Last month was much cooler and drier than the typical July in Iowa. State Climatologist Harry Hillaker says the month started with some significant heat, but turned unusually cool over the last week. “Overall, temperatures for the month averaged about 1.2 degrees below normal,” Hillaker says. “It ranks as the 30th coolest July in 141 years of records.”

Many locations posted daily record low temperatures between July 28th and 30th. The coldest temperature recorded over the month occurred last weekend when Battle Creek, in northwest Iowa, hit 39 degrees.

“That’s the first time we’ve reached the 30s anywhere in Iowa in July in almost 30 years,” Hillaker says. The highest recorded temperature last month was 98 degrees in Keokuk on July 19th. Iowa has not reached triple digit temperatures this entire summer.
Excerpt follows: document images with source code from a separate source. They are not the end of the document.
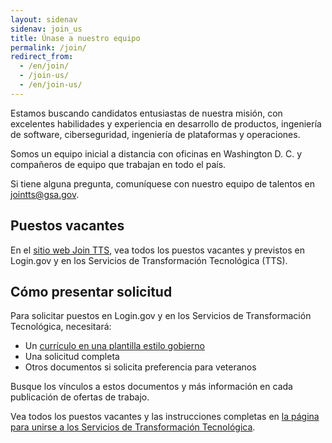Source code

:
 ```yaml
---
layout: sidenav
sidenav: join_us
title: Únase a nuestro equipo
permalink: /join/
redirect_from:
  - /en/join/
  - /join-us/
  - /en/join-us/
---
```

Estamos buscando candidatos entusiastas de nuestra misión, con excelentes habilidades y experiencia en desarrollo de productos, ingeniería de software, ciberseguridad, ingeniería de plataformas y operaciones.

Somos un equipo inicial a distancia con oficinas en Washington D. C. y compañeros de equipo que trabajan en todo el país.

Si tiene alguna pregunta, comuníquese con nuestro equipo de talentos en [jointts@gsa.gov](mailto:jointts@gsa.gov).

## Puestos vacantes

En el [sitio web Join TTS](https://join.tts.gsa.gov/), vea todos los puestos vacantes y previstos en Login.gov y en los Servicios de Transformación Tecnológica (TTS).

## Cómo presentar solicitud

Para solicitar puestos en Login.gov y en los Servicios de Transformación Tecnológica, necesitará:

* Un [currículo en una plantilla estilo gobierno](https://join.tts.gsa.gov/resume/)
* Una solicitud completa
* Otros documentos si solicita preferencia para veteranos

Busque los vínculos a estos documentos y más información en cada publicación de ofertas de trabajo.

Vea todos los puestos vacantes y las instrucciones completas en [la página para unirse a los Servicios de Transformación Tecnológica](https://join.tts.gsa.gov/).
“That 98 at Keokuk is the highest temperature so far in the summer months this year in Iowa,” Hillaker says. “Oddly enough, it’s not the highest temperature of the calendar year. Way back on May 14th, Sioux City reached 106 degrees.”

The statewide average rainfall total for July was 1.76 inches, making it the 9th driest July in state history. Hillaker says sections of north-central and south-central Iowa actually received above average rainfall, but most of the state received very little precipitation.

At least one town, Carroll, posted a record dry July with just 18-hundredths of an inch of rain.Atlantic received just 13-hundredths of an inch of rain in July, but that did not break the record set last year, when just a trace of rain fell over the entire month in Atlantic.

Not a single tornado touched down in Iowa last month. There have been 15 confirmed tornadoes in Iowa this year. That compares to 16 in all of 2012, which was the lowest tornado total in Iowa since 1953.